--- THE RECORDS Enclosed Below ---

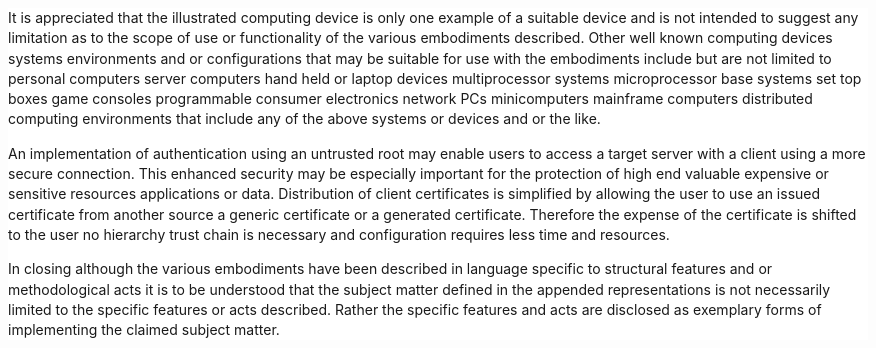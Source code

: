 It is appreciated that the illustrated computing device is only one example of a suitable device and is not intended to suggest any limitation as to the scope of use or functionality of the various embodiments described. Other well known computing devices systems environments and or configurations that may be suitable for use with the embodiments include but are not limited to personal computers server computers hand held or laptop devices multiprocessor systems microprocessor base systems set top boxes game consoles programmable consumer electronics network PCs minicomputers mainframe computers distributed computing environments that include any of the above systems or devices and or the like.

An implementation of authentication using an untrusted root may enable users to access a target server with a client using a more secure connection. This enhanced security may be especially important for the protection of high end valuable expensive or sensitive resources applications or data. Distribution of client certificates is simplified by allowing the user to use an issued certificate from another source a generic certificate or a generated certificate. Therefore the expense of the certificate is shifted to the user no hierarchy trust chain is necessary and configuration requires less time and resources.

In closing although the various embodiments have been described in language specific to structural features and or methodological acts it is to be understood that the subject matter defined in the appended representations is not necessarily limited to the specific features or acts described. Rather the specific features and acts are disclosed as exemplary forms of implementing the claimed subject matter.

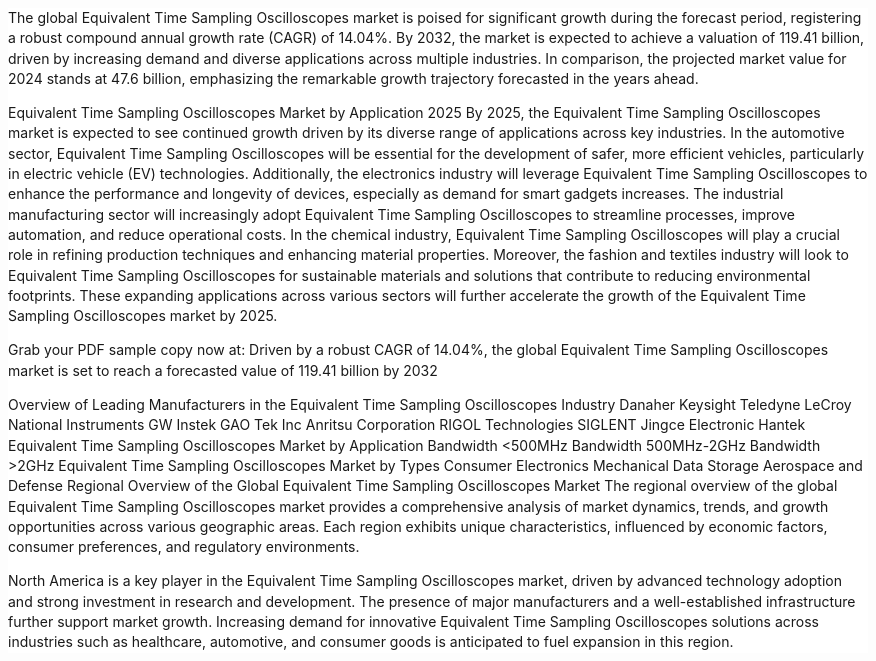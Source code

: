 The global Equivalent Time Sampling Oscilloscopes market is poised for significant growth during the forecast period, registering a robust compound annual growth rate (CAGR) of 14.04%. By 2032, the market is expected to achieve a valuation of 119.41 billion, driven by increasing demand and diverse applications across multiple industries. In comparison, the projected market value for 2024 stands at 47.6 billion, emphasizing the remarkable growth trajectory forecasted in the years ahead. 

Equivalent Time Sampling Oscilloscopes Market by Application 2025
By 2025, the Equivalent Time Sampling Oscilloscopes market is expected to see continued growth driven by its diverse range of applications across key industries. In the automotive sector, Equivalent Time Sampling Oscilloscopes will be essential for the development of safer, more efficient vehicles, particularly in electric vehicle (EV) technologies. Additionally, the electronics industry will leverage Equivalent Time Sampling Oscilloscopes to enhance the performance and longevity of devices, especially as demand for smart gadgets increases. The industrial manufacturing sector will increasingly adopt Equivalent Time Sampling Oscilloscopes to streamline processes, improve automation, and reduce operational costs. In the chemical industry, Equivalent Time Sampling Oscilloscopes will play a crucial role in refining production techniques and enhancing material properties. Moreover, the fashion and textiles industry will look to Equivalent Time Sampling Oscilloscopes for sustainable materials and solutions that contribute to reducing environmental footprints. These expanding applications across various sectors will further accelerate the growth of the Equivalent Time Sampling Oscilloscopes market by 2025.

Grab your PDF sample copy now at: Driven by a robust CAGR of 14.04%, the global Equivalent Time Sampling Oscilloscopes market is set to reach a forecasted value of 119.41 billion by 2032

Overview of Leading Manufacturers in the Equivalent Time Sampling Oscilloscopes Industry
Danaher
Keysight
Teledyne LeCroy
National Instruments
GW Instek
GAO Tek Inc Anritsu Corporation
RIGOL Technologies
SIGLENT
Jingce Electronic
Hantek
Equivalent Time Sampling Oscilloscopes Market by Application
Bandwidth <500MHz
Bandwidth 500MHz-2GHz
Bandwidth >2GHz
Equivalent Time Sampling Oscilloscopes Market by Types
Consumer Electronics
Mechanical
Data Storage
Aerospace and Defense
Regional Overview of the Global Equivalent Time Sampling Oscilloscopes Market
The regional overview of the global Equivalent Time Sampling Oscilloscopes market provides a comprehensive analysis of market dynamics, trends, and growth opportunities across various geographic areas. Each region exhibits unique characteristics, influenced by economic factors, consumer preferences, and regulatory environments.

North America is a key player in the Equivalent Time Sampling Oscilloscopes market, driven by advanced technology adoption and strong investment in research and development. The presence of major manufacturers and a well-established infrastructure further support market growth. Increasing demand for innovative Equivalent Time Sampling Oscilloscopes solutions across industries such as healthcare, automotive, and consumer goods is anticipated to fuel expansion in this region.

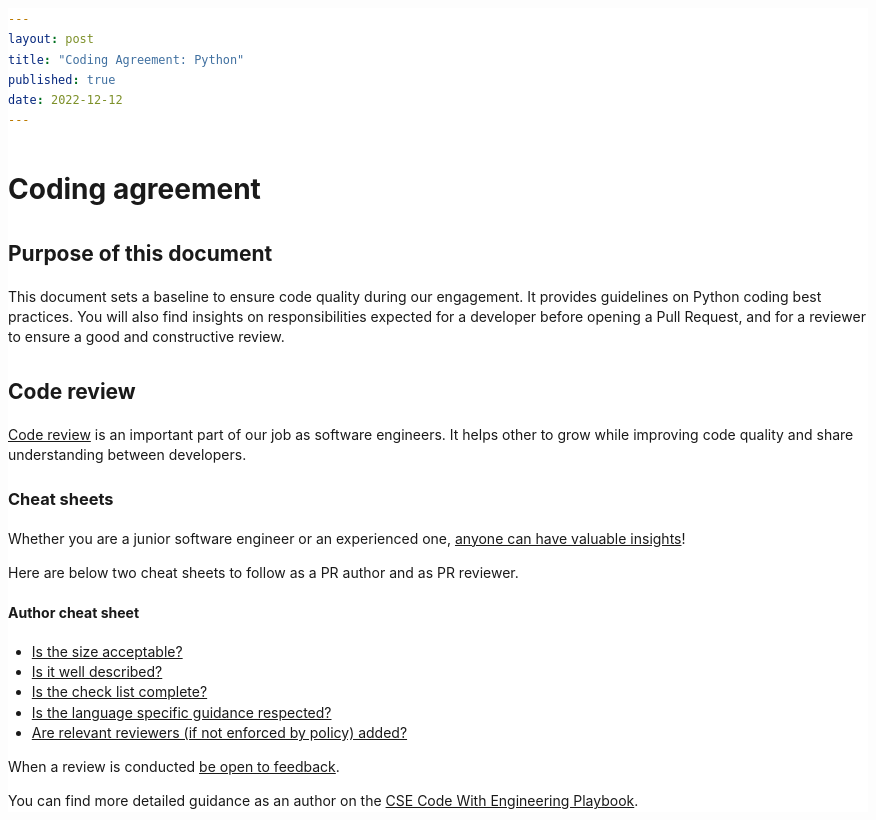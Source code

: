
 ```yaml
---
layout: post
title: "Coding Agreement: Python"
published: true
date: 2022-12-12
---
```


# Coding agreement

## Purpose of this document

This document sets a baseline to ensure code quality during our engagement. It provides guidelines on Python coding best practices.
You will also find insights on responsibilities expected for a developer before opening a Pull Request, and for a reviewer to ensure a good and constructive review.

## Code review

[Code review](https://microsoft.github.io/code-with-engineering-playbook/code-reviews/inclusion-in-code-review/) is an important part of our job as software engineers. It helps other to grow while improving code quality and share understanding between developers.

### Cheat sheets

Whether you are a junior software engineer or an experienced one, [anyone can have valuable insights](https://microsoft.github.io/code-with-engineering-playbook/code-reviews/inclusion-in-code-review/#dealing-with-the-impostor-phenomenon)!

Here are below two cheat sheets to follow as a PR author and as PR reviewer.

#### Author cheat sheet

* [Is the size acceptable?](https://microsoft.github.io/code-with-engineering-playbook/code-reviews/pull-requests/#size-guidance)
* [Is it well described?](https://microsoft.github.io/code-with-engineering-playbook/code-reviews/pull-requests/#pull-request-description)
* [Is the check list complete?](https://microsoft.github.io/code-with-engineering-playbook/code-reviews/pull-request-template/pull-request-template/#pr-checklist)
* [Is the language specific guidance respected?](https://microsoft.github.io/code-with-engineering-playbook/code-reviews/recipes/)
* [Are relevant reviewers (if not enforced by policy) added?](https://microsoft.github.io/code-with-engineering-playbook/code-reviews/process-guidance/author-guidance/#add-relevant-reviewers)

When a review is conducted [be open to feedback](https://microsoft.github.io/code-with-engineering-playbook/code-reviews/process-guidance/author-guidance/#be-open-to-receive-feedback).

You can find more detailed guidance as an author on the [CSE Code With Engineering Playbook](https://microsoft.github.io/code-with-engineering-playbook/code-reviews/process-guidance/author-guidance/).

--- End of Enclosed THE RECORDS ---

--- WHAT THE EXERCISE ASKS ---
The output should be the material above, copied exactly, without its pictures.

--- SOLUTION FOR THIS EXERCISE ---
Source code

: It is appreciated that the illustrated computing device is only one example of a suitable device and is not intended to suggest any limitation as to the scope of use or functionality of the various embodiments described. Other well known computing devices systems environments and or configurations that may be suitable for use with the embodiments include but are not limited to personal computers server computers hand held or laptop devices multiprocessor systems microprocessor base systems set top boxes game consoles programmable consumer electronics network PCs minicomputers mainframe computers distributed computing environments that include any of the above systems or devices and or the like.

An implementation of authentication using an untrusted root may enable users to access a target server with a client using a more secure connection. This enhanced security may be especially important for the protection of high end valuable expensive or sensitive resources applications or data. Distribution of client certificates is simplified by allowing the user to use an issued certificate from another source a generic certificate or a generated certificate. Therefore the expense of the certificate is shifted to the user no hierarchy trust chain is necessary and configuration requires less time and resources.

In closing although the various embodiments have been described in language specific to structural features and or methodological acts it is to be understood that the subject matter defined in the appended representations is not necessarily limited to the specific features or acts described. Rather the specific features and acts are disclosed as exemplary forms of implementing the claimed subject matter.

Source code

: The global Equivalent Time Sampling Oscilloscopes market is poised for significant growth during the forecast period, registering a robust compound annual growth rate (CAGR) of 14.04%. By 2032, the market is expected to achieve a valuation of 119.41 billion, driven by increasing demand and diverse applications across multiple industries. In comparison, the projected market value for 2024 stands at 47.6 billion, emphasizing the remarkable growth trajectory forecasted in the years ahead. 

Equivalent Time Sampling Oscilloscopes Market by Application 2025
By 2025, the Equivalent Time Sampling Oscilloscopes market is expected to see continued growth driven by its diverse range of applications across key industries. In the automotive sector, Equivalent Time Sampling Oscilloscopes will be essential for the development of safer, more efficient vehicles, particularly in electric vehicle (EV) technologies. Additionally, the electronics industry will leverage Equivalent Time Sampling Oscilloscopes to enhance the performance and longevity of devices, especially as demand for smart gadgets increases. The industrial manufacturing sector will increasingly adopt Equivalent Time Sampling Oscilloscopes to streamline processes, improve automation, and reduce operational costs. In the chemical industry, Equivalent Time Sampling Oscilloscopes will play a crucial role in refining production techniques and enhancing material properties. Moreover, the fashion and textiles industry will look to Equivalent Time Sampling Oscilloscopes for sustainable materials and solutions that contribute to reducing environmental footprints. These expanding applications across various sectors will further accelerate the growth of the Equivalent Time Sampling Oscilloscopes market by 2025.

Grab your PDF sample copy now at: Driven by a robust CAGR of 14.04%, the global Equivalent Time Sampling Oscilloscopes market is set to reach a forecasted value of 119.41 billion by 2032

Overview of Leading Manufacturers in the Equivalent Time Sampling Oscilloscopes Industry
Danaher
Keysight
Teledyne LeCroy
National Instruments
GW Instek
GAO Tek Inc Anritsu Corporation
RIGOL Technologies
SIGLENT
Jingce Electronic
Hantek
Equivalent Time Sampling Oscilloscopes Market by Application
Bandwidth <500MHz
Bandwidth 500MHz-2GHz
Bandwidth >2GHz
Equivalent Time Sampling Oscilloscopes Market by Types
Consumer Electronics
Mechanical
Data Storage
Aerospace and Defense
Regional Overview of the Global Equivalent Time Sampling Oscilloscopes Market
The regional overview of the global Equivalent Time Sampling Oscilloscopes market provides a comprehensive analysis of market dynamics, trends, and growth opportunities across various geographic areas. Each region exhibits unique characteristics, influenced by economic factors, consumer preferences, and regulatory environments.

North America is a key player in the Equivalent Time Sampling Oscilloscopes market, driven by advanced technology adoption and strong investment in research and development. The presence of major manufacturers and a well-established infrastructure further support market growth. Increasing demand for innovative Equivalent Time Sampling Oscilloscopes solutions across industries such as healthcare, automotive, and consumer goods is anticipated to fuel expansion in this region.

Source code

:
 ```yaml
---
layout: post
title: "Coding Agreement: Python"
published: true
date: 2022-12-12
---
```


# Coding agreement

## Purpose of this document

This document sets a baseline to ensure code quality during our engagement. It provides guidelines on Python coding best practices.
You will also find insights on responsibilities expected for a developer before opening a Pull Request, and for a reviewer to ensure a good and constructive review.

## Code review

[Code review](https://microsoft.github.io/code-with-engineering-playbook/code-reviews/inclusion-in-code-review/) is an important part of our job as software engineers. It helps other to grow while improving code quality and share understanding between developers.

### Cheat sheets

Whether you are a junior software engineer or an experienced one, [anyone can have valuable insights](https://microsoft.github.io/code-with-engineering-playbook/code-reviews/inclusion-in-code-review/#dealing-with-the-impostor-phenomenon)!

Here are below two cheat sheets to follow as a PR author and as PR reviewer.

#### Author cheat sheet

* [Is the size acceptable?](https://microsoft.github.io/code-with-engineering-playbook/code-reviews/pull-requests/#size-guidance)
* [Is it well described?](https://microsoft.github.io/code-with-engineering-playbook/code-reviews/pull-requests/#pull-request-description)
* [Is the check list complete?](https://microsoft.github.io/code-with-engineering-playbook/code-reviews/pull-request-template/pull-request-template/#pr-checklist)
* [Is the language specific guidance respected?](https://microsoft.github.io/code-with-engineering-playbook/code-reviews/recipes/)
* [Are relevant reviewers (if not enforced by policy) added?](https://microsoft.github.io/code-with-engineering-playbook/code-reviews/process-guidance/author-guidance/#add-relevant-reviewers)

When a review is conducted [be open to feedback](https://microsoft.github.io/code-with-engineering-playbook/code-reviews/process-guidance/author-guidance/#be-open-to-receive-feedback).

You can find more detailed guidance as an author on the [CSE Code With Engineering Playbook](https://microsoft.github.io/code-with-engineering-playbook/code-reviews/process-guidance/author-guidance/).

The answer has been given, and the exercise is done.